Example analysis of MNP’s ESG integration

Source: Martin Currie

MNP’s ESG framework has also been a deciding factor in its sell discipline. The exit from a position in Reckitt Benckiser in April 2019 was in part a result of that company’s deteriorating corporate culture and ethics, while the sale of Unilever in early 2020 was the result of a profit warning due to the lack of oversight and control in the company’s African operations.

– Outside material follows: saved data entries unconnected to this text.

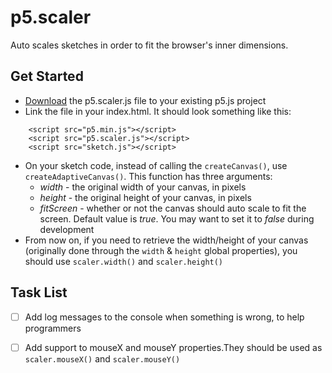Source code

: # p5.scaler
Auto scales sketches in order to fit the browser's inner dimensions.

## Get Started

- [Download](https://raw.githubusercontent.com/Morfologia-digital/p5.scaler/main/p5.scaler.js) the p5.scaler.js file to your existing p5.js project
- Link the file in your index.html. It should look something like this:
```
    <script src="p5.min.js"></script>
    <script src="p5.scaler.js"></script>
    <script src="sketch.js"></script>
```
- On your sketch code, instead of calling the `createCanvas()`, use `createAdaptiveCanvas()`. This function has three arguments:
  - *width* - the original width of your canvas, in pixels
  - *height* - the original height of your canvas, in pixels
  - *fitScreen* - whether or not the canvas should auto scale to fit the screen. Default value is *true*. You may want to set it to *false* during development
- From now on, if you need to retrieve the width/height of your canvas (originally done through the `width` & `height` global properties), you should use `scaler.width()` and `scaler.height()`

## Task List
- [ ] Add log messages to the console when something is wrong, to help programmers
- [ ] Add support to mouseX and mouseY properties.They should be used as `scaler.mouseX()` and `scaler.mouseY()`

We believe that MNP offers investors a truly ESG-compliant strategy, not just through the consistent integration of ESG in its investment process but also due to the scope and granularity of its ESG analysis, with hundreds of individual ESG factors being considered per company. Our opinion is supported by Morningstar’s sustainability rating for MNP, having ranked it as ‘high’. A high rating places it in the top 10% of Morningstar’s global equity large-cap peer group for sustainability, and MNP is also the only trust in the AIC Global sector to achieve this rating. MNP is in fact so sustainable that it ranks in the top 2% of the Morningstar peer group for this measure (the equivalent of being one of the top 100 must sustainable strategies in a universe of 6,700).

Fund History

Disclaimer

This report has been issued by Kepler Partners LLP.  The analyst who has prepared this report is aware that Kepler Partners LLP has a relationship with the company covered in this report and/or a conflict of interest which may impair the objectivity of the research.

Past performance is not a reliable indicator of future results. The value of investments can fall as well as rise and you may get back less than you invested when you decide to sell your investments. It is strongly recommended that if you are a private investor independent financial advice should be taken before making any investment or financial decision.

Kepler Partners is not authorised to make recommendations to retail clients. This report has been issued by Kepler Partners LLP, is based on factual information only, is solely for information purposes only and any views contained in it must not be construed as investment or tax advice or a recommendation to buy, sell or take any action in relation to any investment.